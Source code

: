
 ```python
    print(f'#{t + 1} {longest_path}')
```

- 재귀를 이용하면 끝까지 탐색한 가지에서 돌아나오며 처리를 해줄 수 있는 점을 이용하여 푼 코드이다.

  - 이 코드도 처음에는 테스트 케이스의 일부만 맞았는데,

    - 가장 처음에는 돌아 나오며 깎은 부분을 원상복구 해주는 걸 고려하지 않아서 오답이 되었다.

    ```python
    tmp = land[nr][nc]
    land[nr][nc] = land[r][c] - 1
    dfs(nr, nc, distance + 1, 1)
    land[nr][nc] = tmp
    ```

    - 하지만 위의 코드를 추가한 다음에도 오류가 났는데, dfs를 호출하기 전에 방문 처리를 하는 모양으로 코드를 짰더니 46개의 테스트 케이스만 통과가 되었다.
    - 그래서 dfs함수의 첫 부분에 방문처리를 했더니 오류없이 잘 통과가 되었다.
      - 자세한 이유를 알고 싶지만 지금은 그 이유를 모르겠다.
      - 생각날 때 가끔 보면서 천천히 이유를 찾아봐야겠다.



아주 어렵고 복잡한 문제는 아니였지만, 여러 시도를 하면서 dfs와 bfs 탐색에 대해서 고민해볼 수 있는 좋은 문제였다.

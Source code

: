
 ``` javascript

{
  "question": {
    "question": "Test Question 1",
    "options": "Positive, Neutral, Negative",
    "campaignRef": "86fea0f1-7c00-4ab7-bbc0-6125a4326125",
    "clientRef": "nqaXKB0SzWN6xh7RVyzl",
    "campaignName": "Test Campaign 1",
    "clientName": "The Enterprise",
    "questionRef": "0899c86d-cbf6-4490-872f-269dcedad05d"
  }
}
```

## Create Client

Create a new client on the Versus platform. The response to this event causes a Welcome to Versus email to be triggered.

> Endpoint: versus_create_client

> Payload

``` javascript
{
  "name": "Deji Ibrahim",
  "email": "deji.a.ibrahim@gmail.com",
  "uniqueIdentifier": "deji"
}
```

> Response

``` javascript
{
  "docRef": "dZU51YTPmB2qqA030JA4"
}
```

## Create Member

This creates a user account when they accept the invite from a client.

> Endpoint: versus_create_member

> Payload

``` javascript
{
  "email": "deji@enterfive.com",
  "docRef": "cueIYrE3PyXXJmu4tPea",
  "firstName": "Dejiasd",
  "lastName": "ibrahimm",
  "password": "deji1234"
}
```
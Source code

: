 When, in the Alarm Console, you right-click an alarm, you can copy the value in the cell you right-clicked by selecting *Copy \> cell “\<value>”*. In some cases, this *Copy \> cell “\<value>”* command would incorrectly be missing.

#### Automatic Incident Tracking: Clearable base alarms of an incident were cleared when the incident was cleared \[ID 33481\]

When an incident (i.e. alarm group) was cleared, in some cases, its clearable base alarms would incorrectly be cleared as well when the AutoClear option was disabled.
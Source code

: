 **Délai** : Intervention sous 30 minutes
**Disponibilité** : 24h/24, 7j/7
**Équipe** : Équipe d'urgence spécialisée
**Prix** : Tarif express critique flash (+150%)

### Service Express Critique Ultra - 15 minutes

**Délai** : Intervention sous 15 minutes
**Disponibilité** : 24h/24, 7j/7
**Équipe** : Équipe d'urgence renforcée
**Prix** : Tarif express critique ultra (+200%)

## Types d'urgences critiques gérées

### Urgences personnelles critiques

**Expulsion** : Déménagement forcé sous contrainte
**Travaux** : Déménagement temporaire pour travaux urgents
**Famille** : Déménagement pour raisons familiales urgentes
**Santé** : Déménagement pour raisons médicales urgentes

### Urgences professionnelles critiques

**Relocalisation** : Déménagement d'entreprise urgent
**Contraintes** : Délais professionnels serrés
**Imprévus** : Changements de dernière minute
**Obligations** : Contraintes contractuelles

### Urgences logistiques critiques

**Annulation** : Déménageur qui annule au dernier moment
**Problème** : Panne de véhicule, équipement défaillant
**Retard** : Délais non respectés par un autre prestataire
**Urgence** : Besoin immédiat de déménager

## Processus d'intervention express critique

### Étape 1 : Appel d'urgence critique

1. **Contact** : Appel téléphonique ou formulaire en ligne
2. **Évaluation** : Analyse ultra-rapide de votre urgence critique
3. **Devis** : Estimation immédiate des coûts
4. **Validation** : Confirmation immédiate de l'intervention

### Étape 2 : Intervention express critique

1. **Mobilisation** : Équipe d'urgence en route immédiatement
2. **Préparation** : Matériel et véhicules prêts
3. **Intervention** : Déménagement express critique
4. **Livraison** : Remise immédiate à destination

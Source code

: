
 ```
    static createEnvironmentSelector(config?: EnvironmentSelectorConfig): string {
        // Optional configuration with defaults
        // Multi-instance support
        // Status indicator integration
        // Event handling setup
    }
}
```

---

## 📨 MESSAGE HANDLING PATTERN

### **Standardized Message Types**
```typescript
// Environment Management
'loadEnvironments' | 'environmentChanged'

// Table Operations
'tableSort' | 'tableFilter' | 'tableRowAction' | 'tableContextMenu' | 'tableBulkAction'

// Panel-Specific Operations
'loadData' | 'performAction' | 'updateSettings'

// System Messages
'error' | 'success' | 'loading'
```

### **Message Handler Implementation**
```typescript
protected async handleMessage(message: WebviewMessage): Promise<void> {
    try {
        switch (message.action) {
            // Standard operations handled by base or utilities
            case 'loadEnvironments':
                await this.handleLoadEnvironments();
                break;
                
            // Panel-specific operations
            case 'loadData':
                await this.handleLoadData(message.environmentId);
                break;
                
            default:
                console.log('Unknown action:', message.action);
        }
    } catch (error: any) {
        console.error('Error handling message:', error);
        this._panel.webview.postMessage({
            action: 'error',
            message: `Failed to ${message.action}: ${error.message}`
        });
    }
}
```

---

■ ■ ■

ABOUT THIS TASK:
Where does "base" appear in the listing? Show every line that has it.

REPLY:
#### Automatic Incident Tracking: Clearable base alarms of an incident were cleared when the incident was cleared \[ID 33481\]
When an incident (i.e. alarm group) was cleared, in some cases, its clearable base alarms would incorrectly be cleared as well when the AutoClear option was disabled.
            // Standard operations handled by base or utilities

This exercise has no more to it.